Cette lutte sanglante ne ranima pas sans doute le cadavre de l’antique Espagne, et ce ne fut pas l’ombre de ses grands justiciers qui apparut aux héroïques défenseurs de Saragosse ; mais elle donna aux masses populaires une prépondérance exorbitante, dont elles ont successivement abusé en faveur du pouvoir absolu et de l’anarchie ; elle inspira au clergé une opinion exagérée de son influence, et fit aux classes riches et lettrées, qui avaient été plus ou moins favorables aux Français, une sorte de position excentrique au sein de la nation. Elle eut surtout pour résultat de développer dans les populations rurales ces goûts d’héroïque vagabondage contre lesquels se débat depuis si long-temps la Péninsule.

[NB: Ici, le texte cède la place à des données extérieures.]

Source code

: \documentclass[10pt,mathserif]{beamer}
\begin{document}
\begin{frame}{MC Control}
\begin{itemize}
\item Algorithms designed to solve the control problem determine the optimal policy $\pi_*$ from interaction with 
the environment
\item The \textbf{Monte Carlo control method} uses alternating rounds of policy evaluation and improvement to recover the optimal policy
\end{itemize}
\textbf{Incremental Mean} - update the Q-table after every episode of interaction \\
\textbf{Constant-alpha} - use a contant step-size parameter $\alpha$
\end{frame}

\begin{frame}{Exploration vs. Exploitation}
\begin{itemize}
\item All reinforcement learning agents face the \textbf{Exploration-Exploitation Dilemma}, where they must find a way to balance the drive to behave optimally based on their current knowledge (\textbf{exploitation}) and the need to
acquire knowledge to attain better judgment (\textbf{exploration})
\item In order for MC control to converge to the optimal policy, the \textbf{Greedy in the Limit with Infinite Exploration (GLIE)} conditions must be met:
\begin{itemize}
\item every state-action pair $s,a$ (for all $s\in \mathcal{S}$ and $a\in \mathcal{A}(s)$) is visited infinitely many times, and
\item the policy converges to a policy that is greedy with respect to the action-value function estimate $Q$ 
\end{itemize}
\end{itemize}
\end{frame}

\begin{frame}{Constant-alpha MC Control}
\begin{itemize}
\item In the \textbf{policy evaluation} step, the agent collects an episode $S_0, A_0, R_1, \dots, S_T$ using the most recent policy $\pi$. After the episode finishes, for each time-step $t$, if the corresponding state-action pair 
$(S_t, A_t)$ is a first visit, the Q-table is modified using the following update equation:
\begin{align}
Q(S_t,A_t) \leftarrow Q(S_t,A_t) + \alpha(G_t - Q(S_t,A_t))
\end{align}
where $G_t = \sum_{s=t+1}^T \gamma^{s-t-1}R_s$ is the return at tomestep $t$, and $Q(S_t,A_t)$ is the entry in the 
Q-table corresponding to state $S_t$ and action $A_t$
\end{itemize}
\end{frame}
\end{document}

La résistance avait été tout espagnole : un parti se prit à dire qu’elle avait été toute monarchique, parce que le nom de Ferdinand captif était prononcé avec amour ; un autre se prit à croire qu’elle avait été toute libérale, parce qu’elle avait eu lieu sous les cortès constituantes, et que le pacte de 1812 était sorti comme un éclatant météore de cette lutte acharnée contre le plus grand capitaine du siècle. Il faut oser le dire à l’Espagne : les souvenirs de la guerre de l’indépendance invoqués tour à tour dans le sens le plus opposé, n’ont guère eu d’autre résultat pour elle que d’inspirer à ses peuples un orgueil indicible et une haine de l’étranger, fort peu concordans avec les emprunts que leurs représentans lui avaient faits. Ce fut là surtout la véritable pierre d’achoppement. Tout imprégné qu’on était des maximes philosophiques et gouvernementales importées de France et d’Angleterre, on entendait avoir fait une œuvre bien véritablement espagnole, funeste persuasion à laquelle, plus qu’à toute autre cause, on doit les résurrections successives d’un code incohérent et inapplicable. Si l’on avait vu clairement combien peu on était original en cousant à la constitution de 91 quelques lambeaux de Bentham et quelques textes des Partidas, on ne se fût pas exalté pour cette œuvre en l’associant à des souvenirs plus glorieux et plus vivans qu’elle.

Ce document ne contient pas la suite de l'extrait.